White House Invites Taliban Sympathizer to Speak At Interfaith Campus Challenge
September 23, 2016
The U.S. Department of Education and the White House invited a Taliban sympathizer to speak at PICSCC (President’s Interfaith and Community Service Campus Challenge). The PICSCC was introduced by President Obama in 2011 to build bridges of understanding across communities by bringing together people from different religious and non-religious backgrounds.
This year, the two-day challenge was held at Gallaudet University in Washington D.C. which saw speakers from dozens of countries and various organizations come together and discuss various issues including ways to prevent violence & extremism among youth.

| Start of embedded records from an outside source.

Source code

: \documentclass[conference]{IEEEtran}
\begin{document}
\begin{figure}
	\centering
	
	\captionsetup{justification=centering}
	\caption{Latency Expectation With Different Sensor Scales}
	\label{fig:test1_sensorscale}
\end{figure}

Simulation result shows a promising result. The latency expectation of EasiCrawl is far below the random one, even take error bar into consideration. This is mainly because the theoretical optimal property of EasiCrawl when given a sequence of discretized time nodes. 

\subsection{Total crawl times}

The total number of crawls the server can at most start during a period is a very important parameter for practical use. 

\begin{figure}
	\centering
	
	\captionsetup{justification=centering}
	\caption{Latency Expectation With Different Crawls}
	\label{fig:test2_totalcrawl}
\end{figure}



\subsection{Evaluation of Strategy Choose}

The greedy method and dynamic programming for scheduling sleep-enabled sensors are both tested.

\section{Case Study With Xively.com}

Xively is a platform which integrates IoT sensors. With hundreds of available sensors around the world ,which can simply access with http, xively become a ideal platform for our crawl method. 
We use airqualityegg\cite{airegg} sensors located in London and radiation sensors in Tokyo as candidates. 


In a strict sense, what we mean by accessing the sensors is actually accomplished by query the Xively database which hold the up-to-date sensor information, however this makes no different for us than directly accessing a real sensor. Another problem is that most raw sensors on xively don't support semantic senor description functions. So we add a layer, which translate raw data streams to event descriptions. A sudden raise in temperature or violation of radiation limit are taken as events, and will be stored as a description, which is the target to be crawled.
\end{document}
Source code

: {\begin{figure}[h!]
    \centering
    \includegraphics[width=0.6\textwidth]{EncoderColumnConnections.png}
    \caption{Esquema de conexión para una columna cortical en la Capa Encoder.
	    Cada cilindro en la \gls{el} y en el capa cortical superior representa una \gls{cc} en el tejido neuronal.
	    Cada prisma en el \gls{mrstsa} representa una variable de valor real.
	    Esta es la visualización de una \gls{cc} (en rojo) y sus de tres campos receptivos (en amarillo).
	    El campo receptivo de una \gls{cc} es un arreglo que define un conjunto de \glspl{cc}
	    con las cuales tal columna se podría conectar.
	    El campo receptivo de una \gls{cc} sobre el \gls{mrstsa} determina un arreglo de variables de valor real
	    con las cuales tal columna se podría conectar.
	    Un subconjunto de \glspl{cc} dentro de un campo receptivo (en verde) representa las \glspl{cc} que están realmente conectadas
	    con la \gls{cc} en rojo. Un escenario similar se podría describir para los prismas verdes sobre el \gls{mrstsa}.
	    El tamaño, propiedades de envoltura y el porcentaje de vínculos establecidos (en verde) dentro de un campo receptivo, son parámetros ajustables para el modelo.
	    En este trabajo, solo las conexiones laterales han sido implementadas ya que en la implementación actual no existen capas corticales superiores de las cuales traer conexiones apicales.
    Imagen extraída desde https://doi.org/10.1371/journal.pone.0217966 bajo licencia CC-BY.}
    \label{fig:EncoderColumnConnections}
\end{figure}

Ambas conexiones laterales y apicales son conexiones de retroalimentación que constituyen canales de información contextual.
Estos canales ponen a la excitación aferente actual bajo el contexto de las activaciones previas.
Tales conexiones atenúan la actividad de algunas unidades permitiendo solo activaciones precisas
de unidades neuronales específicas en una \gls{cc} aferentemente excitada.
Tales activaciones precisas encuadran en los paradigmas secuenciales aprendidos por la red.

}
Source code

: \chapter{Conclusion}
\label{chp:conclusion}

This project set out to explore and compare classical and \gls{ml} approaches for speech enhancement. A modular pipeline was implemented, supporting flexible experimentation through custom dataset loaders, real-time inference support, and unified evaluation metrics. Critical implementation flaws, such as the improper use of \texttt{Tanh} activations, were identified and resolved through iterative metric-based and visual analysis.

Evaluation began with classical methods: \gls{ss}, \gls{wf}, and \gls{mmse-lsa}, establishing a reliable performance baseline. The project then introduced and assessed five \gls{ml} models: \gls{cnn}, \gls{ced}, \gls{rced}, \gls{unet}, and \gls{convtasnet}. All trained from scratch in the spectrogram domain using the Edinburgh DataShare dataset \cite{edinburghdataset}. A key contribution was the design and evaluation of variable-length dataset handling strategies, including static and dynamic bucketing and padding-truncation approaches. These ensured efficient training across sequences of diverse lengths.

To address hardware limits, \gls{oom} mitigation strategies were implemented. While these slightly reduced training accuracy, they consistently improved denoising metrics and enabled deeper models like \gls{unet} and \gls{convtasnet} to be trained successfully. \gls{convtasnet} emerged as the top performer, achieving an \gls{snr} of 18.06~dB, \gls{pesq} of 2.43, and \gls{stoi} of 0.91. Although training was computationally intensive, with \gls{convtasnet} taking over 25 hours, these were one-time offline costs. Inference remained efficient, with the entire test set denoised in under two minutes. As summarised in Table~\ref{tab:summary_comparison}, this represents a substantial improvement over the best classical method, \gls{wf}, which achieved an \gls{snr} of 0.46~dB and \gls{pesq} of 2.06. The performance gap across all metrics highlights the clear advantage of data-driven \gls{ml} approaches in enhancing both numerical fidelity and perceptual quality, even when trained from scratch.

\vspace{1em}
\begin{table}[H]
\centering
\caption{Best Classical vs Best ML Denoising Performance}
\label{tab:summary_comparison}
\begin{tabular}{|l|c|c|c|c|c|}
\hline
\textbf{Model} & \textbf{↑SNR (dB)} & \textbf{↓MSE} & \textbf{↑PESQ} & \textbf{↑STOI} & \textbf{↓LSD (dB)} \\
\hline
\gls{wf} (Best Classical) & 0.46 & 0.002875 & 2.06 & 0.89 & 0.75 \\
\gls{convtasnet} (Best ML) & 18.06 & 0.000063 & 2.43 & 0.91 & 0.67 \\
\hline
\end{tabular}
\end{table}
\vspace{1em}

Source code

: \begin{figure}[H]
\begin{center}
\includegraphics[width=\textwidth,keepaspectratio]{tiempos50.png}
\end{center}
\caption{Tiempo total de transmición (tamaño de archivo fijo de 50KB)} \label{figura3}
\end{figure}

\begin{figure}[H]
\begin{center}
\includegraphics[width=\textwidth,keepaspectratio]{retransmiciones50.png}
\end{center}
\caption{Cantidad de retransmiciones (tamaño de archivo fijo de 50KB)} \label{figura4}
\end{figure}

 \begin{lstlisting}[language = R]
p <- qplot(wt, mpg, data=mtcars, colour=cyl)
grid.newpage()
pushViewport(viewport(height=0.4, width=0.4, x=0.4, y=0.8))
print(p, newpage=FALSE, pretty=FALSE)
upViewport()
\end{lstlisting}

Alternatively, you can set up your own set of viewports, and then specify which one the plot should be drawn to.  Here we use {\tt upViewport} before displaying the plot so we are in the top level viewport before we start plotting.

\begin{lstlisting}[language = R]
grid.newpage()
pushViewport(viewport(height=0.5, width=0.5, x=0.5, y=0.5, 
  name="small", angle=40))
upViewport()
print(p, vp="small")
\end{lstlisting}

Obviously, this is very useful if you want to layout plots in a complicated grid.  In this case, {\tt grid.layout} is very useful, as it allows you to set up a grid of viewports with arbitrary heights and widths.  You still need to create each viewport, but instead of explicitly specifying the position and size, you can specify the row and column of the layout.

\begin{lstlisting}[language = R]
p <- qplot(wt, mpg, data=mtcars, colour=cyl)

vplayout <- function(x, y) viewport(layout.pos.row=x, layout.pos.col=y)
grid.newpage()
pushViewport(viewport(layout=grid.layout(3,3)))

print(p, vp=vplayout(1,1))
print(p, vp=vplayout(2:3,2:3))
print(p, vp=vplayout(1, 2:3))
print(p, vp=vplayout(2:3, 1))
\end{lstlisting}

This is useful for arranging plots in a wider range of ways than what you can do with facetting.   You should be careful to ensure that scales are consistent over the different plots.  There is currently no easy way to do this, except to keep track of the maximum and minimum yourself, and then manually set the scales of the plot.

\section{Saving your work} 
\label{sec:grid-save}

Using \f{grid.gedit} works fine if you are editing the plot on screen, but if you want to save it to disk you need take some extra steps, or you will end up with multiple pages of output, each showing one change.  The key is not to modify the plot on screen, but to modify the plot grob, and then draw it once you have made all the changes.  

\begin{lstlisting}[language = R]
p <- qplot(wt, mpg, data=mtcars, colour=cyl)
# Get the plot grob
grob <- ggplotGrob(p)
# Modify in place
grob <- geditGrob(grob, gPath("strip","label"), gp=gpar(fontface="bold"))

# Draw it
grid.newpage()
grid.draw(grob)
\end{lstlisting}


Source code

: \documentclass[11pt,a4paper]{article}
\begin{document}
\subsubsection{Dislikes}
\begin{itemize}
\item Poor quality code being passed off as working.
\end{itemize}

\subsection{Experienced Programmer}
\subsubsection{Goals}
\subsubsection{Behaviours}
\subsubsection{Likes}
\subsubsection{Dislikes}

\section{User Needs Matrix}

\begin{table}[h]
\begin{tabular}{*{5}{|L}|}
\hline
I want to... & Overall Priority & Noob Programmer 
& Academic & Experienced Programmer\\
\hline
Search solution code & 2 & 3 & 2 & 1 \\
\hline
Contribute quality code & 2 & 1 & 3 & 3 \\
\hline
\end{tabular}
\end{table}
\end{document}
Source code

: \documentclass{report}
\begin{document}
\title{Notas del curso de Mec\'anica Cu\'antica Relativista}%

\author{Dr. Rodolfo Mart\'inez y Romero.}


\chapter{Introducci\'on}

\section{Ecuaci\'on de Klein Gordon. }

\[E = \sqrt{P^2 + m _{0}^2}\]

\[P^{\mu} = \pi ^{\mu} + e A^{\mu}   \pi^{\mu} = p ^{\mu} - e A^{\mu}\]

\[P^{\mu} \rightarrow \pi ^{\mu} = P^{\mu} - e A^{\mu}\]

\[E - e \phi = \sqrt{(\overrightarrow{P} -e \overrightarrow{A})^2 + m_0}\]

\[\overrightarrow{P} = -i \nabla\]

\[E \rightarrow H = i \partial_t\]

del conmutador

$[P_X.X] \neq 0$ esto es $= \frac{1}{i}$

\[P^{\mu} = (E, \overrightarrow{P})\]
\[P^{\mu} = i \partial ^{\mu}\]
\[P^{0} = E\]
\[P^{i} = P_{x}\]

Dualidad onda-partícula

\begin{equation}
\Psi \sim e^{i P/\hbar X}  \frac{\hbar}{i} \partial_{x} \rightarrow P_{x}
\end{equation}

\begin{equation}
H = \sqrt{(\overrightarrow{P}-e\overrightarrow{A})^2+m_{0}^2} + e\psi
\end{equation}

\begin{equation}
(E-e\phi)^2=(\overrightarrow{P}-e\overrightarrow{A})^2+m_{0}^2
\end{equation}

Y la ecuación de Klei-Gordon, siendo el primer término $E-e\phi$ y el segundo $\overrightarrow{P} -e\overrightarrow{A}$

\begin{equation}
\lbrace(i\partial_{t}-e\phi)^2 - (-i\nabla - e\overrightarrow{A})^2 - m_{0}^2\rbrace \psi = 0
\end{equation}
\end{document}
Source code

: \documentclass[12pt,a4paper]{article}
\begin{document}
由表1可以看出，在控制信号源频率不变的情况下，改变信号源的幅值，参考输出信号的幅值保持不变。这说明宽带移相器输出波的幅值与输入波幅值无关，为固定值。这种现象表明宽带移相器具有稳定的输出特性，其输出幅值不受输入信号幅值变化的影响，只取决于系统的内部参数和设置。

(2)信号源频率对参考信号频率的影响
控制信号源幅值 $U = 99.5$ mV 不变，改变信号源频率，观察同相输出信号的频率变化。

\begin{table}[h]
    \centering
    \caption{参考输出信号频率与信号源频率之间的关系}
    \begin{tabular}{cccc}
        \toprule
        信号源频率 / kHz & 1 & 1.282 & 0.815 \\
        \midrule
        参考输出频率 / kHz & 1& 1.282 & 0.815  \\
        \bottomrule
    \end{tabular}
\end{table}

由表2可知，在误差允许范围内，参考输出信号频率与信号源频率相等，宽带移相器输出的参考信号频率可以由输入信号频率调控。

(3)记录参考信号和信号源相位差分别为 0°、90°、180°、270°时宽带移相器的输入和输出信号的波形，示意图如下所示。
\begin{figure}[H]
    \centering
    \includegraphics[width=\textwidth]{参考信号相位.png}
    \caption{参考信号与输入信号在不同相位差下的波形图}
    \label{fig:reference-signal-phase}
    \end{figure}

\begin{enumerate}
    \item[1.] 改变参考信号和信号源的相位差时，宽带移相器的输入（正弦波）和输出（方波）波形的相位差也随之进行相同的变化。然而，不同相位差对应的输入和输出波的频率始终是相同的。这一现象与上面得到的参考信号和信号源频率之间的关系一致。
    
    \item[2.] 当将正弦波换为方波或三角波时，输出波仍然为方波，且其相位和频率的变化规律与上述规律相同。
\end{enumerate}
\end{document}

September 23, the second day of the challenge, a seven-member panel was supposed to discuss how to engage youth in dialogue to counter violent extremism However, one panelist – the only Pakistani on the program – decided to skip the conversation and opted to take part in a discussion on Immigration and Migration instead.
Mr. Ali Tariq got his preliminary education at a religious seminary by the name of Jamia Hanafiah Talim-ul-Islam located in Northern Punjab. He later joined the seminary as a faculty member and taught Arabic and Islamic literature from 2008 to 2015.
The Jamia Hanafiah seminary where Mr. Tariq taught openly supports “Jihad against America” and it’s faculty has rallied in support of “Blasphemy killers”.
In 2011, the Hanfiah seminary staff and locals marched in support of Mumtaz Qadri, the man who shot Pakistani Minister Salman Taseer 28 times for speaking out in support of a Christian woman accused of blasphemy. The woman, Asia Bibi, was sentenced to death in 2010 under Pakistan’s controversial Blasphemy laws. At the time, Qadri was assigned to Taseer as his bodyguard, Qadri was hanged earlier this year, while Asia Bibi still languishes in jail.
In 2014, the seminary invited British Islamist Toaha Qureshi to speak at their conference. Qureshi is a trustee of the London’s Stockwell Green Mosque. An investigation earlier this year by the BBC revealed that the Mosque distributed leaflets calling for the killing of Ahmadis, a minority Muslim group which is considered heretic by orthodox clergy.
In April 2015, while Mr. Tariq was still working at the seminary, speakers at Jamia Hanafiah’s annual convention called for ‘Jihad against the U.S. Forces in Afghanistan’ and called on attendees to support their “Afghan Taliban Brothers’. One of the key speakers Molana Kifayatullah said:
“We (Pakistan) made a big mistake by supporting America, when American forces were moving in to kill our Afghan Muslim Taliban brothers, we supported their killers, what would we answer Allah ?, We should have gone to help Mullah Omar and the Afghan Taliban, We should have fought against the Americans, the Jews and the Christians. They should be ashamed, they supported Americans and Christians.”
The Same cleric, Kifyatullah was arrested by Pakistan’s counter-terrorism department in 2015 for hate speech.
screen-shot-2016-09-23-at-7-52-30-pmOn May 22nd, the seminary asked it’s facebook followers to watch Tariq’s TV appearance.
Since 2010, Mr. Tariq has also simultaneously worked at the controversial International Islamic University Islamabad (IIUI) in various roles. Currently, he serves as a Consultant/Editor at the Iqbal Institute for Research & Dialogue(IRD) at the IIUI.
In 2015 Pakistan’s intelligence agencies reported that the university was promoting extremist doctrines and that Jihadis must not be allowed to impose their agenda.
During the program at Gallaudet University, Mr. Tariq refused to answer questions about his links to the seminary and his views on the Ahmadiyya Muslims. After the program, when approached by a Rabwah Times reporter, Tariq said that the decision by the Pakistani constitution to declare the Ahmadis non-Muslim was a “good decision”. When asked about the case of the Christian woman Asia Bibi, Tariq reiterated his stance saying he respected the decision by the authorities to hand her the death penalty.
The United States Commission on International religious Freedom has described Ahmadis as one of the worst persecuted communities in Pakistan.